An exact transcription of all the entries is needed; pictures stay out.

-------- EXCERPTED RECORDS

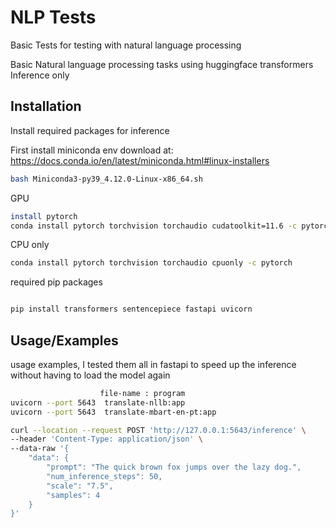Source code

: 
# NLP Tests

Basic Tests for testing with natural language processing

Basic Natural language processing tasks using huggingface transformers 
Inference only
 








## Installation

Install required packages for inference 

First install miniconda env download at:
https://docs.conda.io/en/latest/miniconda.html#linux-installers
```bash
bash Miniconda3-py39_4.12.0-Linux-x86_64.sh

```

GPU

```bash
install pytorch 
conda install pytorch torchvision torchaudio cudatoolkit=11.6 -c pytorch -c conda-forge
```


CPU only

```bash
conda install pytorch torchvision torchaudio cpuonly -c pytorch
```


required pip packages
```bash

pip install transformers sentencepiece fastapi uvicorn

```
 


    
## Usage/Examples

usage examples, I tested them all in fastapi to speed up the inference without having to load the model again

```bash
                    file-name : program
uvicorn --port 5643  translate-nllb:app
uvicorn --port 5643  translate-mbart-en-pt:app

curl --location --request POST 'http://127.0.0.1:5643/inference' \
--header 'Content-Type: application/json' \
--data-raw '{
    "data": {
        "prompt": "The quick brown fox jumps over the lazy dog.",
        "num_inference_steps": 50,
        "scale": "7.5",
        "samples": 4
    }
}'
```

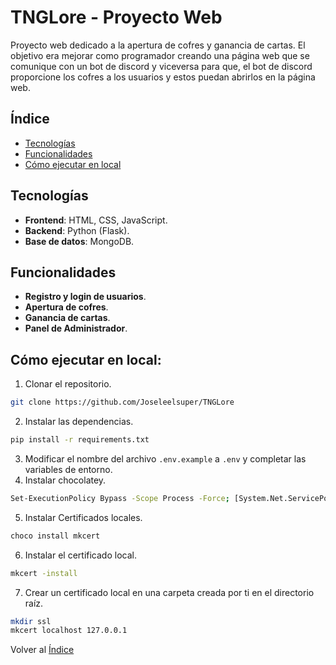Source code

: # TNGLore - Proyecto Web
Proyecto web dedicado a la apertura de cofres y ganancia de cartas. El objetivo era mejorar como programador creando una página web que se comunique con un bot de discord y viceversa para que, el bot de discord proporcione los cofres a los usuarios y estos puedan abrirlos en la página web.

## Índice
- [Tecnologías](#tecnologías)
- [Funcionalidades](#funcionalidades)
- [Cómo ejecutar en local](#cómo-ejecutar-en-local)

## Tecnologías
- **Frontend**: HTML, CSS, JavaScript.
- **Backend**: Python (Flask).
- **Base de datos**: MongoDB.

## Funcionalidades
- **Registro y login de usuarios**.
- **Apertura de cofres**.
- **Ganancia de cartas**.
- **Panel de Administrador**.

## Cómo ejecutar en local:
1. Clonar el repositorio.
```bash
git clone https://github.com/Joseleelsuper/TNGLore
```
2. Instalar las dependencias.
```bash
pip install -r requirements.txt
```
3. Modificar el nombre del archivo `.env.example` a `.env` y completar las variables de entorno.
4. Instalar chocolatey.
```bash
Set-ExecutionPolicy Bypass -Scope Process -Force; [System.Net.ServicePointManager]::SecurityProtocol = [System.Net.ServicePointManager]::SecurityProtocol -bor 3072; iex ((New-Object System.Net.WebClient).DownloadString('https://chocolatey.org/install.ps1'))
```
5. Instalar Certificados locales.
```bash
choco install mkcert
```
6. Instalar el certificado local.
```bash
mkcert -install
```
7. Crear un certificado local en una carpeta creada por ti en el directorio raíz.
```bash
mkdir ssl
mkcert localhost 127.0.0.1
```

Volver al [Índice](#índice)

----------------

TASK RESPONSE:
Source code

: 
# NLP Tests

Basic Tests for testing with natural language processing

Basic Natural language processing tasks using huggingface transformers 
Inference only
 








## Installation

Install required packages for inference 

First install miniconda env download at:
https://docs.conda.io/en/latest/miniconda.html#linux-installers
```bash
bash Miniconda3-py39_4.12.0-Linux-x86_64.sh

```

GPU

```bash
install pytorch 
conda install pytorch torchvision torchaudio cudatoolkit=11.6 -c pytorch -c conda-forge
```


CPU only

```bash
conda install pytorch torchvision torchaudio cpuonly -c pytorch
```


required pip packages
```bash

pip install transformers sentencepiece fastapi uvicorn

```
 


    
## Usage/Examples

usage examples, I tested them all in fastapi to speed up the inference without having to load the model again

```bash
                    file-name : program
uvicorn --port 5643  translate-nllb:app
uvicorn --port 5643  translate-mbart-en-pt:app

curl --location --request POST 'http://127.0.0.1:5643/inference' \
--header 'Content-Type: application/json' \
--data-raw '{
    "data": {
        "prompt": "The quick brown fox jumps over the lazy dog.",
        "num_inference_steps": 50,
        "scale": "7.5",
        "samples": 4
    }
}'
```

Source code

: # TNGLore - Proyecto Web
Proyecto web dedicado a la apertura de cofres y ganancia de cartas. El objetivo era mejorar como programador creando una página web que se comunique con un bot de discord y viceversa para que, el bot de discord proporcione los cofres a los usuarios y estos puedan abrirlos en la página web.

## Índice
- [Tecnologías](#tecnologías)
- [Funcionalidades](#funcionalidades)
- [Cómo ejecutar en local](#cómo-ejecutar-en-local)

## Tecnologías
- **Frontend**: HTML, CSS, JavaScript.
- **Backend**: Python (Flask).
- **Base de datos**: MongoDB.

## Funcionalidades
- **Registro y login de usuarios**.
- **Apertura de cofres**.
- **Ganancia de cartas**.
- **Panel de Administrador**.

## Cómo ejecutar en local:
1. Clonar el repositorio.
```bash
git clone https://github.com/Joseleelsuper/TNGLore
```
2. Instalar las dependencias.
```bash
pip install -r requirements.txt
```
3. Modificar el nombre del archivo `.env.example` a `.env` y completar las variables de entorno.
4. Instalar chocolatey.
```bash
Set-ExecutionPolicy Bypass -Scope Process -Force; [System.Net.ServicePointManager]::SecurityProtocol = [System.Net.ServicePointManager]::SecurityProtocol -bor 3072; iex ((New-Object System.Net.WebClient).DownloadString('https://chocolatey.org/install.ps1'))
```
5. Instalar Certificados locales.
```bash
choco install mkcert
```
6. Instalar el certificado local.
```bash
mkcert -install
```
7. Crear un certificado local en una carpeta creada por ti en el directorio raíz.
```bash
mkdir ssl
mkcert localhost 127.0.0.1
```

Volver al [Índice](#índice)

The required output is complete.